The good news is that most of the stuff around us was caught up in the formation of our solar system, so it’s going around the sun in the same direction as us and at similar speeds.
Most of the things that might intersect with the Earth would do so with a relative velocity of about 18 kilometers per second. That’s really, really fast, but not crazy fast. Even extrasolar objects tend to be things that were swept up in the same forces as us in the formation of the milky way, with a similar velocity.
But that isn’t everything. A rogue object ejected from another solar system could have tremendous relative velocity. Earth is rarely hit by charged particles with a velocity that is a signifgant percentage of the speed of light. Things like a rogue proton with the energy of a baseball thrown by a professional pitcher. These likely come from energetic stellar events like nova.
Most things in the solar system are going the same way since they’ve had billions of years to collude with things going the other way.

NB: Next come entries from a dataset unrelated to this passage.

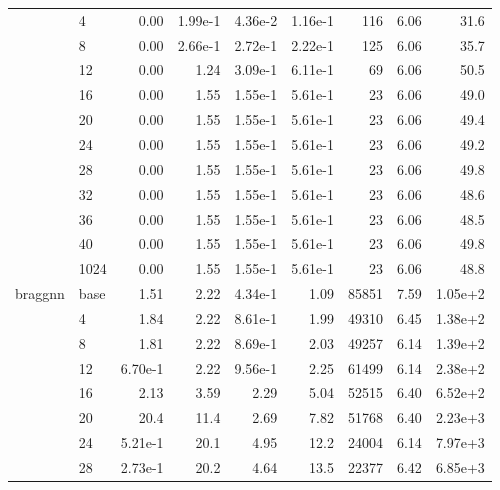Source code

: \begin{longtable}{llrrrrrrr}
\cmidrule{2-9}
         & 4    &   0.00 & 1.99e-1 & 4.36e-2 & 1.16e-1 &     116 &     6.06 & 31.6 \\
\cmidrule{2-9}
         & 8    &   0.00 & 2.66e-1 & 2.72e-1 & 2.22e-1 &     125 &     6.06 & 35.7 \\
\cmidrule{2-9}
         & 12   &   0.00 & 1.24 & 3.09e-1 & 6.11e-1 &      69 &     6.06 & 50.5 \\
\cmidrule{2-9}
         & 16   &   0.00 & 1.55 & 1.55e-1 & 5.61e-1 &      23 &     6.06 & 49.0 \\
\cmidrule{2-9}
         & 20   &   0.00 & 1.55 & 1.55e-1 & 5.61e-1 &      23 &     6.06 & 49.4 \\
\cmidrule{2-9}
         & 24   &   0.00 & 1.55 & 1.55e-1 & 5.61e-1 &      23 &     6.06 & 49.2 \\
\cmidrule{2-9}
         & 28   &   0.00 & 1.55 & 1.55e-1 & 5.61e-1 &      23 &     6.06 & 49.8 \\
\cmidrule{2-9}
         & 32   &   0.00 & 1.55 & 1.55e-1 & 5.61e-1 &      23 &     6.06 & 48.6 \\
\cmidrule{2-9}
         & 36   &   0.00 & 1.55 & 1.55e-1 & 5.61e-1 &      23 &     6.06 & 48.5 \\
\cmidrule{2-9}
         & 40   &   0.00 & 1.55 & 1.55e-1 & 5.61e-1 &      23 &     6.06 & 49.8 \\
\cmidrule{2-9}
         & 1024 &   0.00 & 1.55 & 1.55e-1 & 5.61e-1 &      23 &     6.06 & 48.8 \\
\midrule
braggnn & base &   1.51 & 2.22 & 4.34e-1 & 1.09 &   85851 &     7.59 & 1.05e+2 \\
\cmidrule{2-9}
         & 4    &   1.84 & 2.22 & 8.61e-1 & 1.99 &   49310 &     6.45 & 1.38e+2 \\
\cmidrule{2-9}
         & 8    &   1.81 & 2.22 & 8.69e-1 & 2.03 &   49257 &     6.14 & 1.39e+2 \\
\cmidrule{2-9}
         & 12   &   6.70e-1 & 2.22 & 9.56e-1 & 2.25 &   61499 &     6.14 & 2.38e+2 \\
\cmidrule{2-9}
         & 16   &   2.13 & 3.59 & 2.29 & 5.04 &   52515 &     6.40 & 6.52e+2 \\
\cmidrule{2-9}
         & 20   &   20.4 & 11.4 & 2.69 & 7.82 &   51768 &     6.40 & 2.23e+3 \\
\cmidrule{2-9}
         & 24   &   5.21e-1 & 20.1 & 4.95 & 12.2 &   24004 &     6.14 & 7.97e+3 \\
\cmidrule{2-9}
         & 28   &   2.73e-1 & 20.2 & 4.64 & 13.5 &   22377 &     6.42 & 6.85e+3 \\

\end{longtable}
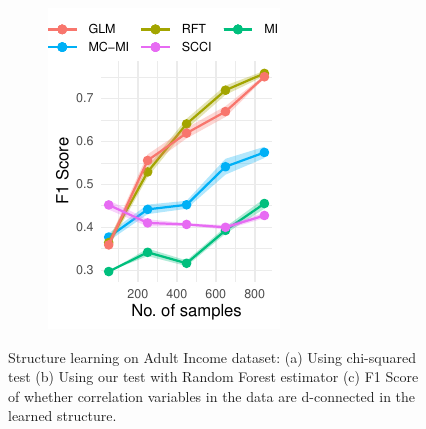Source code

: \documentclass{beamer}
\begin{document}
\begin{frame}
\begin{figure}
\begin{subfigure}{.33 \textwidth}
			\caption{}
		\end{subfigure}%
		\begin{subfigure}{0.33\textwidth}
			\includegraphics[scale=0.7]{imgs/adult_F1.pdf}
			\caption{}
		\end{subfigure}
			\caption{Structure learning on Adult Income dataset:
			(a) Using chi-squared test (b) Using our test with
			Random Forest estimator (c) F1 Score of whether
			correlation variables in the data are d-connected in
			the learned structure.}
		\end{figure}
\end{frame}
\end{document}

The larger objects in the solar system have mostly circular orbits. If anything is orbiting the sun in a circular orbit, anything else with that same radius of orbit will be going the same speed.
Due to this low relative speed, asteroids don’t hit the Earth at much more than escape velocity.
Only highly eccentric orbits would even be near something else traveling at a high relative speed (like a comet). These could hit the Earth at a much higher speed if conditions are right.
Something from outside the solar system is really the only candidate that could be traveling at such a speed.
Space is very empty, so the likelihood of anything traveling at such a high speed of hitting us is very unlikely.